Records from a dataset
*** Begin section ***

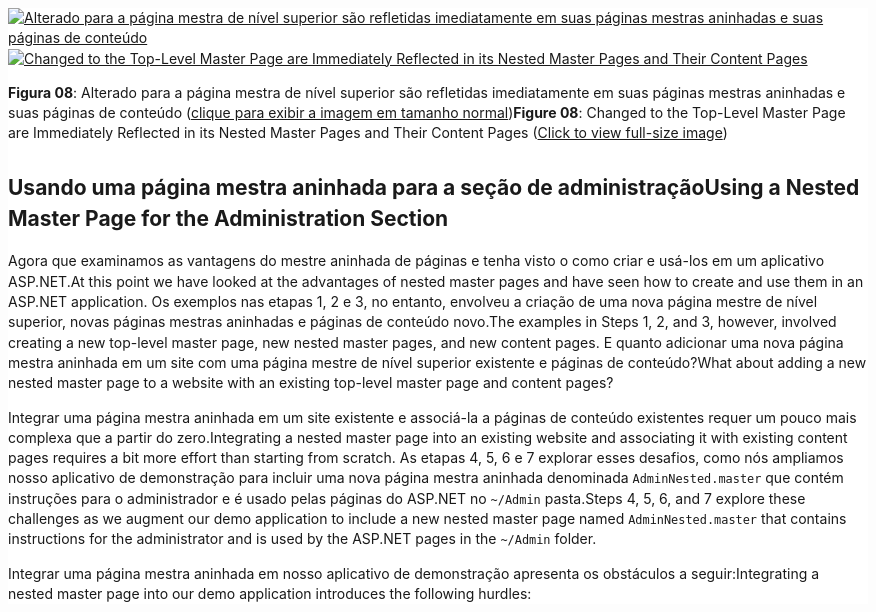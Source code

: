<span data-ttu-id="7b7c1-259">[![Alterado para a página mestra de nível superior são refletidas imediatamente em suas páginas mestras aninhadas e suas páginas de conteúdo](nested-master-pages-vb/_static/image23.png)](nested-master-pages-vb/_static/image22.png)</span><span class="sxs-lookup"><span data-stu-id="7b7c1-259">[![Changed to the Top-Level Master Page are Immediately Reflected in its Nested Master Pages and Their Content Pages](nested-master-pages-vb/_static/image23.png)](nested-master-pages-vb/_static/image22.png)</span></span>

<span data-ttu-id="7b7c1-260">**Figura 08**: Alterado para a página mestra de nível superior são refletidas imediatamente em suas páginas mestras aninhadas e suas páginas de conteúdo ([clique para exibir a imagem em tamanho normal](nested-master-pages-vb/_static/image24.png))</span><span class="sxs-lookup"><span data-stu-id="7b7c1-260">**Figure 08**: Changed to the Top-Level Master Page are Immediately Reflected in its Nested Master Pages and Their Content Pages ([Click to view full-size image](nested-master-pages-vb/_static/image24.png))</span></span>

## <a name="using-a-nested-master-page-for-the-administration-section"></a><span data-ttu-id="7b7c1-261">Usando uma página mestra aninhada para a seção de administração</span><span class="sxs-lookup"><span data-stu-id="7b7c1-261">Using a Nested Master Page for the Administration Section</span></span>

<span data-ttu-id="7b7c1-262">Agora que examinamos as vantagens do mestre aninhada de páginas e tenha visto o como criar e usá-los em um aplicativo ASP.NET.</span><span class="sxs-lookup"><span data-stu-id="7b7c1-262">At this point we have looked at the advantages of nested master pages and have seen how to create and use them in an ASP.NET application.</span></span> <span data-ttu-id="7b7c1-263">Os exemplos nas etapas 1, 2 e 3, no entanto, envolveu a criação de uma nova página mestre de nível superior, novas páginas mestras aninhadas e páginas de conteúdo novo.</span><span class="sxs-lookup"><span data-stu-id="7b7c1-263">The examples in Steps 1, 2, and 3, however, involved creating a new top-level master page, new nested master pages, and new content pages.</span></span> <span data-ttu-id="7b7c1-264">E quanto adicionar uma nova página mestra aninhada em um site com uma página mestre de nível superior existente e páginas de conteúdo?</span><span class="sxs-lookup"><span data-stu-id="7b7c1-264">What about adding a new nested master page to a website with an existing top-level master page and content pages?</span></span>

<span data-ttu-id="7b7c1-265">Integrar uma página mestra aninhada em um site existente e associá-la a páginas de conteúdo existentes requer um pouco mais complexa que a partir do zero.</span><span class="sxs-lookup"><span data-stu-id="7b7c1-265">Integrating a nested master page into an existing website and associating it with existing content pages requires a bit more effort than starting from scratch.</span></span> <span data-ttu-id="7b7c1-266">As etapas 4, 5, 6 e 7 explorar esses desafios, como nós ampliamos nosso aplicativo de demonstração para incluir uma nova página mestra aninhada denominada `AdminNested.master` que contém instruções para o administrador e é usado pelas páginas do ASP.NET no `~/Admin` pasta.</span><span class="sxs-lookup"><span data-stu-id="7b7c1-266">Steps 4, 5, 6, and 7 explore these challenges as we augment our demo application to include a new nested master page named `AdminNested.master` that contains instructions for the administrator and is used by the ASP.NET pages in the `~/Admin` folder.</span></span>

<span data-ttu-id="7b7c1-267">Integrar uma página mestra aninhada em nosso aplicativo de demonstração apresenta os obstáculos a seguir:</span><span class="sxs-lookup"><span data-stu-id="7b7c1-267">Integrating a nested master page into our demo application introduces the following hurdles:</span></span>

*** End section ***

== What is needed ==
Would you copy out all the data exactly, without the images?

== Final answer ==
Source code

:<span data-ttu-id="7b7c1-259">[![Alterado para a página mestra de nível superior são refletidas imediatamente em suas páginas mestras aninhadas e suas páginas de conteúdo](nested-master-pages-vb/_static/image23.png)](nested-master-pages-vb/_static/image22.png)</span><span class="sxs-lookup"><span data-stu-id="7b7c1-259">[![Changed to the Top-Level Master Page are Immediately Reflected in its Nested Master Pages and Their Content Pages](nested-master-pages-vb/_static/image23.png)](nested-master-pages-vb/_static/image22.png)</span></span>

<span data-ttu-id="7b7c1-260">**Figura 08**: Alterado para a página mestra de nível superior são refletidas imediatamente em suas páginas mestras aninhadas e suas páginas de conteúdo ([clique para exibir a imagem em tamanho normal](nested-master-pages-vb/_static/image24.png))</span><span class="sxs-lookup"><span data-stu-id="7b7c1-260">**Figure 08**: Changed to the Top-Level Master Page are Immediately Reflected in its Nested Master Pages and Their Content Pages ([Click to view full-size image](nested-master-pages-vb/_static/image24.png))</span></span>

## <a name="using-a-nested-master-page-for-the-administration-section"></a><span data-ttu-id="7b7c1-261">Usando uma página mestra aninhada para a seção de administração</span><span class="sxs-lookup"><span data-stu-id="7b7c1-261">Using a Nested Master Page for the Administration Section</span></span>

<span data-ttu-id="7b7c1-262">Agora que examinamos as vantagens do mestre aninhada de páginas e tenha visto o como criar e usá-los em um aplicativo ASP.NET.</span><span class="sxs-lookup"><span data-stu-id="7b7c1-262">At this point we have looked at the advantages of nested master pages and have seen how to create and use them in an ASP.NET application.</span></span> <span data-ttu-id="7b7c1-263">Os exemplos nas etapas 1, 2 e 3, no entanto, envolveu a criação de uma nova página mestre de nível superior, novas páginas mestras aninhadas e páginas de conteúdo novo.</span><span class="sxs-lookup"><span data-stu-id="7b7c1-263">The examples in Steps 1, 2, and 3, however, involved creating a new top-level master page, new nested master pages, and new content pages.</span></span> <span data-ttu-id="7b7c1-264">E quanto adicionar uma nova página mestra aninhada em um site com uma página mestre de nível superior existente e páginas de conteúdo?</span><span class="sxs-lookup"><span data-stu-id="7b7c1-264">What about adding a new nested master page to a website with an existing top-level master page and content pages?</span></span>

<span data-ttu-id="7b7c1-265">Integrar uma página mestra aninhada em um site existente e associá-la a páginas de conteúdo existentes requer um pouco mais complexa que a partir do zero.</span><span class="sxs-lookup"><span data-stu-id="7b7c1-265">Integrating a nested master page into an existing website and associating it with existing content pages requires a bit more effort than starting from scratch.</span></span> <span data-ttu-id="7b7c1-266">As etapas 4, 5, 6 e 7 explorar esses desafios, como nós ampliamos nosso aplicativo de demonstração para incluir uma nova página mestra aninhada denominada `AdminNested.master` que contém instruções para o administrador e é usado pelas páginas do ASP.NET no `~/Admin` pasta.</span><span class="sxs-lookup"><span data-stu-id="7b7c1-266">Steps 4, 5, 6, and 7 explore these challenges as we augment our demo application to include a new nested master page named `AdminNested.master` that contains instructions for the administrator and is used by the ASP.NET pages in the `~/Admin` folder.</span></span>

<span data-ttu-id="7b7c1-267">Integrar uma página mestra aninhada em nosso aplicativo de demonstração apresenta os obstáculos a seguir:</span><span class="sxs-lookup"><span data-stu-id="7b7c1-267">Integrating a nested master page into our demo application introduces the following hurdles:</span></span>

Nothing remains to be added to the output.